L'an dernier, Objectif Gard donnait de ses nouvelles après sa rencontre avec le vice-président de la Région Occitanie en charge du développement économique, Jalil Benabdillah (relire ici). Et Michel Costa voyait enfin une opportunité s'ouvrir dans la possibilité de trouver un débouché commercial à la soie produite en Cévennes, dont la dernière filature ferma en 1965, à Saint-Jean-du-Gard (l'actuel musée Maison Rouge). Pendant ce temps, l'Héraultais Alexandre Lourié élaborait la concrétisation du projet.

"J'ai grandi au pied du pic Saint-Loup sans savoir pourquoi il y avait des mûriers partout"

"J'ai grandi au pied du pic Saint-Loup sans savoir pourquoi il y avait des mûriers partout", explique l'entrepreneur, qui revendique "créer, depuis 15 ans, des entreprises sociales et solidaires". Un "appétit d'entrepreneur solidaire" qui l'a conduit jusqu'à Madagascar, autre passion partagée avec Michel Costa. En tentant de comprendre les raisons d'une telle présence du mûrier dans sa région d'origine, Alexandre Lourié découvre "un morceau de patrimoine. En tirant le fil, je suis tombé sur Michel."

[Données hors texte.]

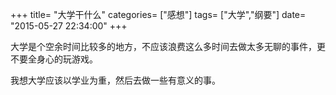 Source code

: +++
title= "大学干什么"
categories= ["感想"]
tags= ["大学","纲要"]
date= "2015-05-27 22:34:00"
+++

大学是个空余时间比较多的地方，不应该浪费这么多时间去做太多无聊的事件，更不要全身心的玩游戏。

我想大学应该以学业为重，然后去做一些有意义的事。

Michel Costa dans l'atelier de Cévennes en Soie, à Monoblet  • François Desmeures

"Il y a un an ou un an et demi, je suis allé le voir, à Monoblet. Avec du fil de soie dans les mains." Et l'ambition de gommer "l'écart entre la rationalité économique de l'époque des délocalisations et la possibilité de produire. Il ne manquait qu'un débouché."

"J'ai dit : on va produire même si c'est cinq fois plus cher que les Chinois et prouver qu'on peut faire du local. Et j'ai créé Saint Loup", qui, si le nom s'éloigne des Cévennes, établit un lien entre le site de production du fil et les besoins nourriciers que lui apporte son "arrière-pays". "On s'est mis en branle et j'ai sécurisé toute la chaîne logistique."

"Je pars du principe que le marché est énorme et vierge"

Mais comment ce qui paraissait impossible en matière de rationalité économique deviendrait-il faisable ? "Je pars du principe que le marché est énorme et vierge", contraste Alexandre Lourié. Il n'empêche, le fil chinois revient à une centaine d'euros le kilo. Quand le prix du fil produit en France s'établit autour de 500 € le kilo. "Mais, sur un carré de luxe, seulement 2 % du prix part dans le fil, relativise fortement Alexandre Lourié. Je ne suis pas un doux rêveur. Il y a vingt ans, la main d'œuvre coûtait vingt fois moins cher en Chine. Aujourd'hui, on est plutôt autour de 4 à 5 fois. Enfin, le fil représentait bien plus de 2 % du prix il y a vingt ans. Mais les prix du luxe ont explosé."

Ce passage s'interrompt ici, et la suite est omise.